The upcoming challenges for the Spanish PV industry and the Latin American opportunity in the Conferencia de la Industria Solar
Tuesday, 23 October 2012 06:32
The inaugural session, conducted by Luis Torres (vice-president of UNEF), included the participation of David Pérez from ECLAREON, Andrés Navarro from the Cámara de Comercio Brasil-España, Marie Latour from EPIA and Angie Soto from Nexus Energía.
In his presentation, Luis Torres remarked “this conference brings the opportunity to share impressions about the PV industry in a key transition moment, in which the Feed-in tariff scheme is ending” and stated that PV experts should help to lighten the upcoming PV framework.

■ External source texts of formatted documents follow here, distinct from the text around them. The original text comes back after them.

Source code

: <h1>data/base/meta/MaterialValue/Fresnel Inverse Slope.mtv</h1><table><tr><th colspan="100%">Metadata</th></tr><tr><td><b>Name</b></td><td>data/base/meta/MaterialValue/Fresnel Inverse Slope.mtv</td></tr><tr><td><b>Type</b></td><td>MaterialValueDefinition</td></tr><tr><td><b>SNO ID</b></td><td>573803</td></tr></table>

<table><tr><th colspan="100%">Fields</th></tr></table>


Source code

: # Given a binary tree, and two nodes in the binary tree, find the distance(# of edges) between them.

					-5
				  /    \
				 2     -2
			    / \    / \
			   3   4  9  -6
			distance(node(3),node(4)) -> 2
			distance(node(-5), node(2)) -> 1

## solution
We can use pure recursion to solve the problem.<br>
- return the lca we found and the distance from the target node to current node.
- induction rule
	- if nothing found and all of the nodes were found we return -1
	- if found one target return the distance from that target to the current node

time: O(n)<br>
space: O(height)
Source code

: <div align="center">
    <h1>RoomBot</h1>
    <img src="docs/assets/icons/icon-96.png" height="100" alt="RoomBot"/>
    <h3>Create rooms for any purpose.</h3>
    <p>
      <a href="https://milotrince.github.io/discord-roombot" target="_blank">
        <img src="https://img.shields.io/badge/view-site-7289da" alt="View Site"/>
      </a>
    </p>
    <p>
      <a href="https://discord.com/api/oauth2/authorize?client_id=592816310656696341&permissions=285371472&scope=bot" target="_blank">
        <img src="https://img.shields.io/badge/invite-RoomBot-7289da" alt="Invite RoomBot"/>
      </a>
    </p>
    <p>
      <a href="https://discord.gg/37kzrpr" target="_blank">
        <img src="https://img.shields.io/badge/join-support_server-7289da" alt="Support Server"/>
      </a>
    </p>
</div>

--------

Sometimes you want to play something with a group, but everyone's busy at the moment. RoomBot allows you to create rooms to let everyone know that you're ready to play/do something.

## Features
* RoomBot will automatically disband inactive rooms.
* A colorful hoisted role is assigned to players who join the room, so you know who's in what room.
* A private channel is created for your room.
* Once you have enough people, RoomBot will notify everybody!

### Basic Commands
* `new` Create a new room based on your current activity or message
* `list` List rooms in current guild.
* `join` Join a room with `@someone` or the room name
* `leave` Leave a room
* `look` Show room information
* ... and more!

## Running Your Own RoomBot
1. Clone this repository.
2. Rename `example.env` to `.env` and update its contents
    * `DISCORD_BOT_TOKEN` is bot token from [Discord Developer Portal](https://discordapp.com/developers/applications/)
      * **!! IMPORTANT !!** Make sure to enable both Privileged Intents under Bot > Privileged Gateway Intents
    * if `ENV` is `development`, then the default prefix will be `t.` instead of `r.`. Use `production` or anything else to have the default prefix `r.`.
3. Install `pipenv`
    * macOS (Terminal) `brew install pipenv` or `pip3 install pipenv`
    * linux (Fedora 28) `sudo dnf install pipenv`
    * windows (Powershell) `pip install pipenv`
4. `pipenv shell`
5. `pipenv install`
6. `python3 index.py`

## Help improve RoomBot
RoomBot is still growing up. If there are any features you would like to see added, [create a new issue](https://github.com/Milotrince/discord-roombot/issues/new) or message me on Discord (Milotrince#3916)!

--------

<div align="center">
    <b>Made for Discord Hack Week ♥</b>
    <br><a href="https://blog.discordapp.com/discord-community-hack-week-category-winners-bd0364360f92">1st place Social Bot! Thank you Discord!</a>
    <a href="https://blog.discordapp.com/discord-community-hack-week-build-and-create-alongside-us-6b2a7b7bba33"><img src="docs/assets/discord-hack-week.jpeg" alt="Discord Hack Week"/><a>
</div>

In the lecture “Current situation and regulation of the Solar sector in Spain and world-wide", David Pérez, from ECLAREON, outlined that “PV grid parity has already been reached in Spain and it represents a great opportunity for the PV industry; generating PV electricity is cheaper than buying it”. He also stated that “small-scaled installations will play a very important role in the future of the Spanish market”. Besides, he commented that the PV industry should learn from other markets where “utilities are taking advantage of distributed generation with new business opportunities”.
Brazil appears as one of the most outstanding markets in the international PV industry. According to Andrés Navarro, this is an interesting moment because “the National Energy Plan in Brazil is an opportunity”. However, Navarro noted, “It is important to consider that Brazil is a country of contrasts, high inflation, high interest and a very complex fiscal system.”
Marie Latour outlined that in some European countries, e.g. Germany, “PV energy amounts to 5% of the total electric demand” and it is expected that “PV energy will reach an 8% of total European demand in 2020 and a 15% in 2030, according to an aggressive scenario”. She stated that grid operators “will face new challenges in integration” and defined distributed generation as “the best way of developing PV energy, directly in the consumption site”.
Moreover, Latour also presented EPIA’s report “Connecting the Sun: Solar Photovoltaics on the road to large-scale grid integration” for the first time in Spain. The study demonstrates how the European power supply system can be adapted to the rapidly increasing supply of solar energy.
The inaugural session was completed with Angie Soto’s participation, which focused on selling PV electricity without FiTs. Soto said, “Technically, producing PV electricity is cheap but economically, it is difficult to achieve profitable installations”. She also demanded a stable regulatory framework.
After the inaugural session, the conference was split in 2 parallel sessions: auto consumption and net metering in Spain and Latin American markets. In his lecture “First experiences with auto-consumption in Spain”, Óscar Pérez, from PROINSO, presented their residential PV kit. He detailed 3 auto consumption projects already installed in Spain, their administrative processes and the main difficulties found in their development. Óscar Pérez remarked the fact that “in Spain, margins have been adjusted along all the value chain”. After his presentation, a very interesting debate about auto consumption took place in the Spanish room.
Within the New developments for solar energy branch, José Ignacio Briano from ECLAREON explained the relationship between smart grids and PV energy. Briano pointed out, "The development of smart grids can represent a great opportunity for renewable energies: it will allow a better integration, especially in distributed generation, and can improve the possibilities for the PV companies.”
Latin American markets
Latin American markets were discussed from different perspectives: technical, commercial, fiscal and financial. Víctor Cervantes, from ECLAREON, analyzed residential grid parity in Latin America, and he remarked that “in some regions of Chile and some market niches such as Mexican DAC consumers, there is already grid parity for PV energy, which represents a unique opportunity for the auto-consumption market; this opportunity should be supported with an appropriate regulatory framework”.
During his lecture “Internationalization in Latin American countries”, Enrique Muguiro from Yingli said, "Interesting opportunities are arising in many Latin American countries, not only in the obvious ones (Mexico, Brazil, and Chile) but also in other smaller markets such as Peru, Paraguay, and the Dominican Republic.”
On the other hand, Valentina Cinagli (CSUN) indicated that Brazilian conventional electricity will present higher prices than PV as of 2014. Besides, Angel Castro, from SMA, reviewed Chilean opportunities where “market will start in 2 or 3 years”.
Luis Ampudia, from PROMEXICO, offered a wide description of the current Mexican framework and the attractiveness of entering the energy market, dominated by the national company CFE. In Mexico, a net metering scheme, a pro-renewable regulation and different financial mechanisms for PV exist and will help a new solar market.
During its six consecutive editions, the Conferencia de la Industria Solar in Spain has guaranteed a proper environment for discussion, generation of new ideas, knowledge exchange and business networking in the Spanish solar sector. The conference is organized by the German company SOLARPRAXIS with the support of ECLAREON, an international business consultancy specialized in renewable energies.